The adversarial impact of the Covid-19 pandemic has created a health crisis globally all over the world. This unprecedented crisis forced people to lockdown and changed almost every aspect of the regular activities of the people. Thus, the pandemic is also impacting everyone physically, mentally, and economically, and it, therefore, is paramount to analyze and understand emotional responses during the crisis affecting mental health. Negative emotional responses at fine-grained labels like anger and fear during the crisis might also lead to irreversible socio-economic damages. In this talk, I will discuss machine learning models trained using manually labeled data to detect various emotions at fine-grained labels in the Covid-19 tweets automatically. A custom Q&A RoBERTa model to extract phrases from the tweets that are primarily responsible for the corresponding emotions will also be discussed. I will also present historical emotion analysis using COVID-19 tweets. Further, I will further discuss deep learning models leveraging the pre-trained BERT-base to detect the political ideology from the tweets for political polarization analysis. In addition, I will present some analysis on Hate and Offensive tweets by learning at fine-grain levels.

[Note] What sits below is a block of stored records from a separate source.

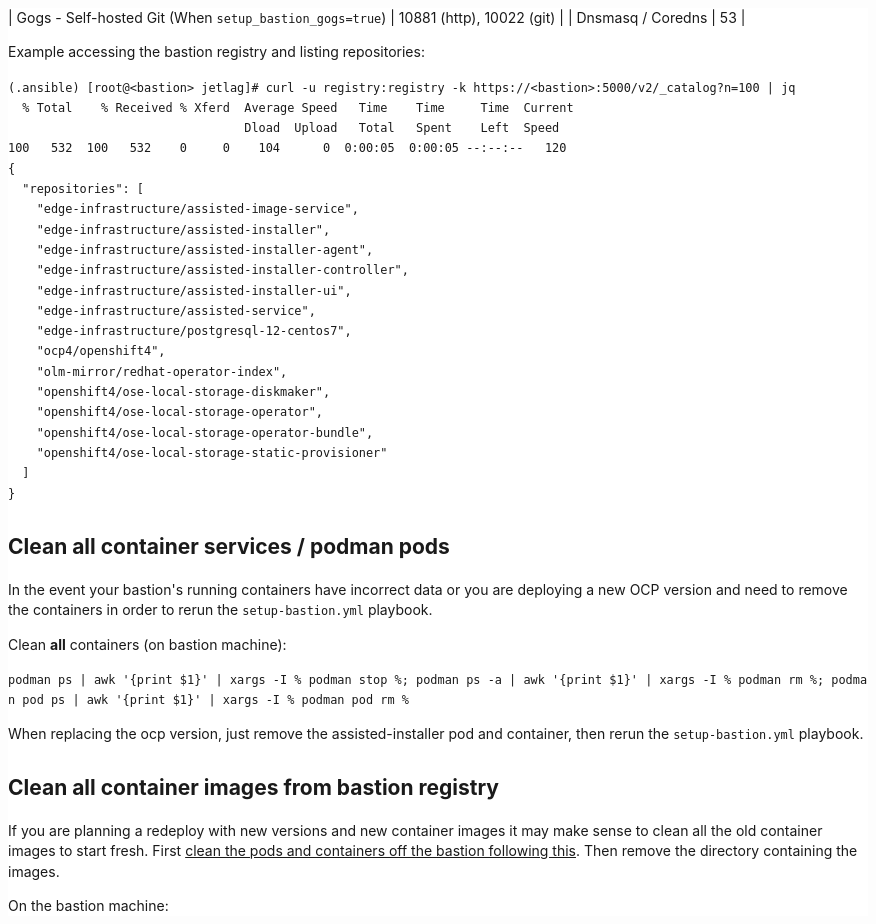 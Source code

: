 | Gogs - Self-hosted Git (When `setup_bastion_gogs=true`) | 10881 (http), 10022 (git) |
| Dnsmasq / Coredns                                       | 53                        |

Example accessing the bastion registry and listing repositories:
```console
(.ansible) [root@<bastion> jetlag]# curl -u registry:registry -k https://<bastion>:5000/v2/_catalog?n=100 | jq
  % Total    % Received % Xferd  Average Speed   Time    Time     Time  Current
                                 Dload  Upload   Total   Spent    Left  Speed
100   532  100   532    0     0    104      0  0:00:05  0:00:05 --:--:--   120
{
  "repositories": [
    "edge-infrastructure/assisted-image-service",
    "edge-infrastructure/assisted-installer",
    "edge-infrastructure/assisted-installer-agent",
    "edge-infrastructure/assisted-installer-controller",
    "edge-infrastructure/assisted-installer-ui",
    "edge-infrastructure/assisted-service",
    "edge-infrastructure/postgresql-12-centos7",
    "ocp4/openshift4",
    "olm-mirror/redhat-operator-index",
    "openshift4/ose-local-storage-diskmaker",
    "openshift4/ose-local-storage-operator",
    "openshift4/ose-local-storage-operator-bundle",
    "openshift4/ose-local-storage-static-provisioner"
  ]
}
```

## Clean all container services / podman pods

In the event your bastion's running containers have incorrect data or you are deploying a new OCP version and need to remove the containers in order to rerun the `setup-bastion.yml` playbook.

Clean **all** containers (on bastion machine):

```console
podman ps | awk '{print $1}' | xargs -I % podman stop %; podman ps -a | awk '{print $1}' | xargs -I % podman rm %; podman pod ps | awk '{print $1}' | xargs -I % podman pod rm %
```

When replacing the ocp version, just remove the assisted-installer pod and container, then rerun the `setup-bastion.yml` playbook.

## Clean all container images from bastion registry

If you are planning a redeploy with new versions and new container images it may make sense to clean all the old container images to start fresh. First [clean the pods and containers off the bastion following this](troubleshooting.md#clean-all-container-services--podman-pods). Then remove the directory containing the images.

On the bastion machine:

Biography:  Sanjay K Madria is a Curators’ Distinguished Professor in the Department of Computer Science at the Missouri University of Science and Technology (formerly, University of Missouri-Rolla, USA). He has published over 300 Journal and conference papers in the areas of mobile and sensor computing, Big data and cloud computing, data analytics and cybersecurity. He won five IEEE best papers awards in conferences such as IEEE MDM and IEEE SRDS. He is a co-author of a book (published with his two PhD graduates) on Secure Sensor Cloud published by Morgan and Claypool in Dec. 2018.He has graduated 20 PhDs and 34 MS thesis students, with 10 current PhDs. NSF, NIST, ARL, ARO, AFRL, DOE, Boeing, CDC-NIOSH, ORNL, Honeywell, and others have funded his research projects of over $25M. He has been awarded JSPS (Japanese Society for Promotion of Science) invitational visiting scientist fellowship, and ASEE (American Society of Engineering Education) fellowship.  In 2012 and in 2019, he was awarded NRC Fellowship by National Academies, US. He is ACM Distinguished Scientist and served as an ACM and IEEE Distinguished Speaker He is an IEEE Senior Member as well as IEEE Golden Core Awardee.